The anti-expansion coalition took its campaign to Washington, D.C., last week, meeting privately with U.S. Transportation Secretary Norman Mineta and Federal Aviation Administration chief Jane Garvey. Getting federal officials involved in a regional airport strategy is crucial because only the FAA has the clout to bring the airlines to the bargaining table. Mineta offered to help develop a plan. But it’s hard to believe he would actively oppose LAX expansion, given his charge to increase airport capacity across the country to combat ever-growing delays.

Hahn and the airport commissioners he appointed Friday can encourage airlines to use the city’s other airports. They can, for example, repeal the ridiculous 59% increase in landing fees the outgoing commission just imposed at Ontario.
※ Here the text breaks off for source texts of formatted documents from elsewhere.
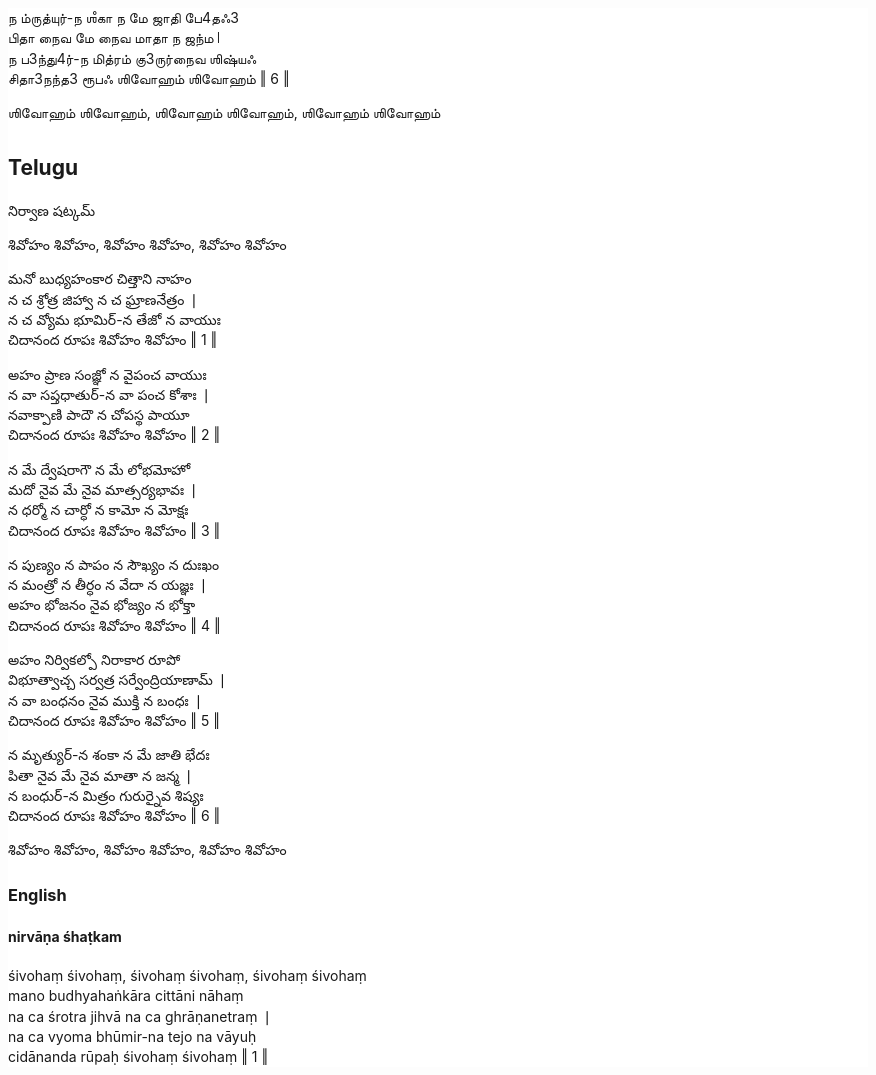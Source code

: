 ந ம்ருத்யுர்-ந ஶஂகா ந மே ஜாதி பே4தஃ3  
பிதா நைவ மே நைவ மாதா ந ஜந்ம ❘  
ந ப3ந்து4ர்-ந மித்ரம் கு3ருர்நைவ ஶிஷ்யஃ  
சிதா3நந்த3 ரூபஃ ஶிவோஹம் ஶிவோஹம் ‖ 6 ‖  

ஶிவோஹம் ஶிவோஹம், ஶிவோஹம் ஶிவோஹம், ஶிவோஹம் ஶிவோஹம்  

## Telugu

నిర్వాణ షట్కమ్  

శివోహం శివోహం, శివోహం శివోహం, శివోహం శివోహం  

మనో బుధ్యహంకార చిత్తాని నాహం  
న చ శ్రోత్ర జిహ్వా న చ ఘ్రాణనేత్రం ❘  
న చ వ్యోమ భూమిర్-న తేజో న వాయుః  
చిదానంద రూపః శివోహం శివోహం ‖ 1 ‖  

అహం ప్రాణ సంజ్ఞో న వైపంచ వాయుః  
న వా సప్తధాతుర్-న వా పంచ కోశాః ❘  
నవాక్పాణి పాదౌ న చోపస్థ పాయూ  
చిదానంద రూపః శివోహం శివోహం ‖ 2 ‖  

న మే ద్వేషరాగౌ న మే లోభమోహో  
మదో నైవ మే నైవ మాత్సర్యభావః ❘  
న ధర్మో న చార్ధో న కామో న మోక్షః  
చిదానంద రూపః శివోహం శివోహం ‖ 3 ‖  

న పుణ్యం న పాపం న సౌఖ్యం న దుఃఖం  
న మంత్రో న తీర్ధం న వేదా న యజ్ఞః ❘  
అహం భోజనం నైవ భోజ్యం న భోక్తా  
చిదానంద రూపః శివోహం శివోహం ‖ 4 ‖  

అహం నిర్వికల్పో నిరాకార రూపో  
విభూత్వాచ్చ సర్వత్ర సర్వేంద్రియాణామ్ ❘  
న వా బంధనం నైవ ముక్తి న బంధః ❘  
చిదానంద రూపః శివోహం శివోహం ‖ 5 ‖  

న మృత్యుర్-న శంకా న మే జాతి భేదః  
పితా నైవ మే నైవ మాతా న జన్మ ❘  
న బంధుర్-న మిత్రం గురుర్నైవ శిష్యః  
చిదానంద రూపః శివోహం శివోహం ‖ 6 ‖  

శివోహం శివోహం, శివోహం శివోహం, శివోహం శివోహం  

### English

#### nirvāṇa śhaṭkam

śivohaṃ śivohaṃ, śivohaṃ śivohaṃ, śivohaṃ śivohaṃ  
mano budhyahaṅkāra cittāni nāhaṃ  
na ca śrotra jihvā na ca ghrāṇanetraṃ ❘  
na ca vyoma bhūmir-na tejo na vāyuḥ  
cidānanda rūpaḥ śivohaṃ śivohaṃ 
‖ 1 ‖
Some LAX opponents will never bend. But other members of the coalition may drop their opposition to upgrading LAX if a better way can be found to make a regional system fly. And leadership from the mayor of the region’s largest city is critical to that effort.
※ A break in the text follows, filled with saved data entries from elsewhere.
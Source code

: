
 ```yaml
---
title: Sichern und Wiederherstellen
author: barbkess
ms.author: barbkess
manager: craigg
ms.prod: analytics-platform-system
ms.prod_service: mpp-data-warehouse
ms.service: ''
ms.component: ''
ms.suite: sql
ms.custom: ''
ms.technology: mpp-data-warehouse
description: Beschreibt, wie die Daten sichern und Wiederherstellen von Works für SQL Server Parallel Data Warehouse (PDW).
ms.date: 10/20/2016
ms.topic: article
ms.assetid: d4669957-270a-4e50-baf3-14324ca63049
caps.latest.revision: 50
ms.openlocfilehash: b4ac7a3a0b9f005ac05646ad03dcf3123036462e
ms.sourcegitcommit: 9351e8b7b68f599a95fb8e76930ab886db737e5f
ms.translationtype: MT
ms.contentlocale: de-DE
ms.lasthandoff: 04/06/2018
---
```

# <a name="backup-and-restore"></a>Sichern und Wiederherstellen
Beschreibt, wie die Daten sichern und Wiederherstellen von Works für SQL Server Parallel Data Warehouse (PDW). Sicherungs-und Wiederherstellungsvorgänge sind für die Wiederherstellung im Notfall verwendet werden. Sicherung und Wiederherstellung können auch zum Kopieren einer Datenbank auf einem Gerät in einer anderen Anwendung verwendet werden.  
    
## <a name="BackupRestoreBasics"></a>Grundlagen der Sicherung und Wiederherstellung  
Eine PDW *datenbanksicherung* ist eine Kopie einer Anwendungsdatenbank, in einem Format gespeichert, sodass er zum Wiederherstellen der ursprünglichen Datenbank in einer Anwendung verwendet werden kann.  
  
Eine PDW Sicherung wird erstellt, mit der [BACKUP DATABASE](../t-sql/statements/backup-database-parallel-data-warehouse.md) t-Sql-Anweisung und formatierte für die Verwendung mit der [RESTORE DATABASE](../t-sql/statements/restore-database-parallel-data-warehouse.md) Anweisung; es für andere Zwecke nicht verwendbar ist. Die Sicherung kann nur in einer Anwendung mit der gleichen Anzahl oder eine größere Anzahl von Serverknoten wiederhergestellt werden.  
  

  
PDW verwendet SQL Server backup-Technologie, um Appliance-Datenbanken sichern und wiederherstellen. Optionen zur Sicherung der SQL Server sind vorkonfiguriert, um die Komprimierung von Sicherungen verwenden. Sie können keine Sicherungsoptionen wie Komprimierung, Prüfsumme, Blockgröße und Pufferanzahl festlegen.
But if former Mayor Richard Riordan too single-mindedly pursued LAX expansion, leaving expansion opponents to assume regional leadership, Hahn shouldn’t make the mistake of wholeheartedly signing on to the anti-expansion agenda. He can’t lose sight of the fact that LAX needs to be modernized and moderately expanded, both for safety’s sake and to help a healthy regional airport system meet soaring passenger and cargo demands.